══ RECORDS FOR THIS TASK ══
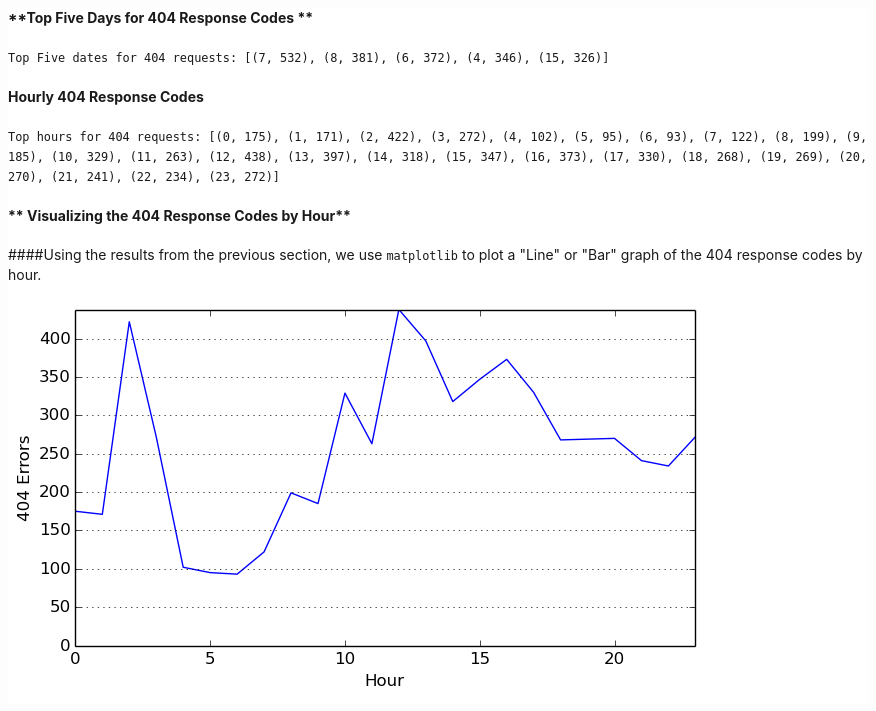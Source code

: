 #### **Top Five Days for 404 Response Codes **

    Top Five dates for 404 requests: [(7, 532), (8, 381), (6, 372), (4, 346), (15, 326)]

#### **Hourly 404 Response Codes**

    Top hours for 404 requests: [(0, 175), (1, 171), (2, 422), (3, 272), (4, 102), (5, 95), (6, 93), (7, 122), (8, 199), (9, 185), (10, 329), (11, 263), (12, 438), (13, 397), (14, 318), (15, 347), (16, 373), (17, 330), (18, 268), (19, 269), (20, 270), (21, 241), (22, 234), (23, 272)]

#### ** Visualizing the 404 Response Codes by Hour**
####Using the results from the previous section, we use `matplotlib` to plot a "Line" or "Bar" graph of the 404 response codes by hour.

![png](output_75_0.png)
═══
# DIRECTIONS
The answer consists of the line holding "Response Codes **" and every line after it up to the end of the records, word for word.

# YOUR RESPONSE
: #### **Top Five Days for 404 Response Codes **

    Top Five dates for 404 requests: [(7, 532), (8, 381), (6, 372), (4, 346), (15, 326)]

#### **Hourly 404 Response Codes**

    Top hours for 404 requests: [(0, 175), (1, 171), (2, 422), (3, 272), (4, 102), (5, 95), (6, 93), (7, 122), (8, 199), (9, 185), (10, 329), (11, 263), (12, 438), (13, 397), (14, 318), (15, 347), (16, 373), (17, 330), (18, 268), (19, 269), (20, 270), (21, 241), (22, 234), (23, 272)]

#### ** Visualizing the 404 Response Codes by Hour**
####Using the results from the previous section, we use `matplotlib` to plot a "Line" or "Bar" graph of the 404 response codes by hour.

![png](output_75_0.png)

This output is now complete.